On Wed, 7 Aug 2024 17:44:44 GMT, Weijun Wang <wei...@openjdk.org> wrote:

>> Francisco Ferrari Bihurriet has updated the pull request incrementally with 
>> one additional commit since the last revision:
>> 
>>   Throw an IllegalArgumentException exception if 
>> Security.setProperty("include", ...) is invoked.
>>   
>>   Co-authored-by: Martin Balao <mba...@redhat.com>
>>   Co-authored-by: Francisco Ferrari Bihurriet <fferr...@redhat.com>
>
> src/java.base/share/classes/java/security/Security.java line 241:
> 
>> 239:             try {
>> 240:                 Path path = Path.of(expPropFile);
>> 241:                 if (!path.isAbsolute()) {
> 
> So you allow a properties file on the net to include a local absolute path 
> file. Is this intended?

Yes, that's intended. Files obtained from a URL have no issues with having 
absolute-path includes. The only restriction for them is not to have relative 
includes, as there isn't a file path base to resolve it.
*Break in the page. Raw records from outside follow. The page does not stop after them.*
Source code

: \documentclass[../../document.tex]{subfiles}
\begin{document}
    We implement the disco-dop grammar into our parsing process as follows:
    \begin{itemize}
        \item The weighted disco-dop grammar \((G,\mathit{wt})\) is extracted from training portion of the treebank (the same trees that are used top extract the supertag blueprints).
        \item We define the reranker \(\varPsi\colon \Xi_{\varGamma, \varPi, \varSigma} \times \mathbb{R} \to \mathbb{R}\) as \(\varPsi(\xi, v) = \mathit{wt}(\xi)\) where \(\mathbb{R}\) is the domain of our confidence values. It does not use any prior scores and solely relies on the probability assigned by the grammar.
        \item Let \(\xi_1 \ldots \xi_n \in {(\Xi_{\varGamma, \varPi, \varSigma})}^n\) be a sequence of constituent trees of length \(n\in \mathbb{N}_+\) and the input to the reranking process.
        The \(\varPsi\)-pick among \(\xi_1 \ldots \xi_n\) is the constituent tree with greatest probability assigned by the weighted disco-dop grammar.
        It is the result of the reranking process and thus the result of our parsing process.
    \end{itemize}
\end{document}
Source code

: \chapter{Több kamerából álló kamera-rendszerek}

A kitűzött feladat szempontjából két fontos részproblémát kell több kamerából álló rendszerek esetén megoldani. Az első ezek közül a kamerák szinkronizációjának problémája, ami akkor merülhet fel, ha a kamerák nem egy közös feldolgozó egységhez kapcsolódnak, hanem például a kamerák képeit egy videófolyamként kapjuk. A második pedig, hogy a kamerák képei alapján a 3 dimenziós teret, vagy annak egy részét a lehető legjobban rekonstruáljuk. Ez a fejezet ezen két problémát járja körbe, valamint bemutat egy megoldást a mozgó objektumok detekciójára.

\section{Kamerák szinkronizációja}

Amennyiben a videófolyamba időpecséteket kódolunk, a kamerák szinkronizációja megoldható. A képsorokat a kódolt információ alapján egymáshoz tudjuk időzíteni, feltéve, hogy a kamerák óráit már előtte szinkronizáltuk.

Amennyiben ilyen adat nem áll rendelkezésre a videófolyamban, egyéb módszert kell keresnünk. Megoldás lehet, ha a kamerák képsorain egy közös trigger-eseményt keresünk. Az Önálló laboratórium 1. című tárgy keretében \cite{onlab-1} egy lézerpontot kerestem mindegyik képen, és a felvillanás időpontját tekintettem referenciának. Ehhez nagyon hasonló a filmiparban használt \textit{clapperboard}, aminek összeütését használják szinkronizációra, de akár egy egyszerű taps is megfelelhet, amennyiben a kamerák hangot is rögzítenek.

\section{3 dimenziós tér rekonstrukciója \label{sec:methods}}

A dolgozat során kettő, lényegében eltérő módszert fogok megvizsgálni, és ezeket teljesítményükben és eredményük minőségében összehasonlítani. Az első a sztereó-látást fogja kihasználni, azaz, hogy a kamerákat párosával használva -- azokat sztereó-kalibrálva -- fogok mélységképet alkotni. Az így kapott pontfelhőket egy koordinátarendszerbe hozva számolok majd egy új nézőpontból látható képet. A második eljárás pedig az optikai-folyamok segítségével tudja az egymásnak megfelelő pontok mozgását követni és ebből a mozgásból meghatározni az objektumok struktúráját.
> src/java.base/share/conf/security/java.security line 45:
> 
>> 43: # "include" definition, if local. Paths may contain system properties for
>> 44: # expansion in the form of ${system.property}. If a system property does
>> 45: # not have a value, it expands to the empty string.
> 
> I mentioned this in a previous comment, but if java.security.properties 
> points to an HTTP URL, can it still include a local file with absolute path?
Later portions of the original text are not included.